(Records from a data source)
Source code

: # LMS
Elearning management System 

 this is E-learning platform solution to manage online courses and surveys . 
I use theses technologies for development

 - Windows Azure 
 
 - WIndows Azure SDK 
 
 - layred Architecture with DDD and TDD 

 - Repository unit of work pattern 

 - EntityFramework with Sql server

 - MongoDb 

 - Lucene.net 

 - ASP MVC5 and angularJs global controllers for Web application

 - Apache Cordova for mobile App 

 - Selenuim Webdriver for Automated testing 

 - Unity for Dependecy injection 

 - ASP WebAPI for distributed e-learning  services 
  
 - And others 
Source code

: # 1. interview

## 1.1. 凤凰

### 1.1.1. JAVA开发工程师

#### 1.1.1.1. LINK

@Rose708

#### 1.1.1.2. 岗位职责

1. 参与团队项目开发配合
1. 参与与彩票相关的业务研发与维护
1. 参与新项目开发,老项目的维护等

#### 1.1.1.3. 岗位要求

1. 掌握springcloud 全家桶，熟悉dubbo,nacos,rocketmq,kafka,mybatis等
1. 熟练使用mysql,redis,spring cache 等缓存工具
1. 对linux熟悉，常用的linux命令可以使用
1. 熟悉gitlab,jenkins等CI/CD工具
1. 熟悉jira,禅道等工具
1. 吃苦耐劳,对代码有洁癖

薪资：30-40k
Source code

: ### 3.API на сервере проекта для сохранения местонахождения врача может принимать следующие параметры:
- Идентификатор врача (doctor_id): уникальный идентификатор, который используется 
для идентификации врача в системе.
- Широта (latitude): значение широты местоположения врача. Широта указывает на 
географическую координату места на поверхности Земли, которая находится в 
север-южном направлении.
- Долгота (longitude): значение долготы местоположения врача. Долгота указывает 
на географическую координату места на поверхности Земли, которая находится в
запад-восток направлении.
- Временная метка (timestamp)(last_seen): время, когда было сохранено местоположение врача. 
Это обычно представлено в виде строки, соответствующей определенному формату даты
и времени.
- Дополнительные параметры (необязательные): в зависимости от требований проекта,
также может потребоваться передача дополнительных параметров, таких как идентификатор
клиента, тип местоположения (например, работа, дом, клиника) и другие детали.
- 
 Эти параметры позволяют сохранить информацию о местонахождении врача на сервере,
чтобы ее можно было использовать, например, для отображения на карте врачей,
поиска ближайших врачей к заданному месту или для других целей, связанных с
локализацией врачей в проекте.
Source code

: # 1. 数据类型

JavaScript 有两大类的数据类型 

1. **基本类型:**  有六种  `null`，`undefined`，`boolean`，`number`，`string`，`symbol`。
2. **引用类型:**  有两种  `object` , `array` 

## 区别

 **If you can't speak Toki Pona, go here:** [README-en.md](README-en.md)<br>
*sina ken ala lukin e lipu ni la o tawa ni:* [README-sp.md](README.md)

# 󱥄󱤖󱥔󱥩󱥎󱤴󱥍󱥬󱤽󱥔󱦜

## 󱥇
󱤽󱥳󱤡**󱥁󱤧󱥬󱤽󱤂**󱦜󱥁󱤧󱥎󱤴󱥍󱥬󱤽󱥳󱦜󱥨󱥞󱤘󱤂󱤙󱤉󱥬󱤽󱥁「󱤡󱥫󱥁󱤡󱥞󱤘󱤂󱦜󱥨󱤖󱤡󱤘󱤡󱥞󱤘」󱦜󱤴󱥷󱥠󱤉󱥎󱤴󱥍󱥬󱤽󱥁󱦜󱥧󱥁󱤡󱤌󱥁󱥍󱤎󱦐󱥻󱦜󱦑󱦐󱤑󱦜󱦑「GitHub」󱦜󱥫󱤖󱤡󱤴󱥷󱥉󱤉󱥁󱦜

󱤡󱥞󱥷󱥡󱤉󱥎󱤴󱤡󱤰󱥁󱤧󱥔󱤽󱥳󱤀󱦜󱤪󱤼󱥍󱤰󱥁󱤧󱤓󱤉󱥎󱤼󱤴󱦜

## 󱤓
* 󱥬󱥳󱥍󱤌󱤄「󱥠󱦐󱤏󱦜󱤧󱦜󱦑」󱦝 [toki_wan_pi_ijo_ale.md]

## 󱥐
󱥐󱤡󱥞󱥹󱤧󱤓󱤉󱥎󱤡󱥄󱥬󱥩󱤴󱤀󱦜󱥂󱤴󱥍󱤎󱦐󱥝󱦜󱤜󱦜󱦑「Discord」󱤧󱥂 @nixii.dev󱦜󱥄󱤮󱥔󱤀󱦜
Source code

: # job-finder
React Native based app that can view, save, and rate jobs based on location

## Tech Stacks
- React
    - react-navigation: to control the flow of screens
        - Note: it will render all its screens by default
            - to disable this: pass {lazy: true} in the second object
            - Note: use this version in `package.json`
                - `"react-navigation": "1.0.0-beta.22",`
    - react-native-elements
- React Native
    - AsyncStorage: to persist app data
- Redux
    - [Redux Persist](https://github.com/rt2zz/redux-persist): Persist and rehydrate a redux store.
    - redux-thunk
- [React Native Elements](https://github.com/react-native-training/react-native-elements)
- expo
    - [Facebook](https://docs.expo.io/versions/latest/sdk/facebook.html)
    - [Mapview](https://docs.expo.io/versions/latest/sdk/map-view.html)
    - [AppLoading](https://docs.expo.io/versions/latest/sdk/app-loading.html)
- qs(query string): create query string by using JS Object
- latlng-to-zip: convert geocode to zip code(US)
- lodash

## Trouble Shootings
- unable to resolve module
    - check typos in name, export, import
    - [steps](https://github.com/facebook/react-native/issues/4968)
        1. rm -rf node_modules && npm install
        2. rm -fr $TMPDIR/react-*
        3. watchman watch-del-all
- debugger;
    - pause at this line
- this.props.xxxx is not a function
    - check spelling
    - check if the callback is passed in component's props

(What the task requires):
From the lines above, copy those that contain the word "находится".

(Solution for this exercise):
географическую координату места на поверхности Земли, которая находится в 
на географическую координату места на поверхности Земли, которая находится в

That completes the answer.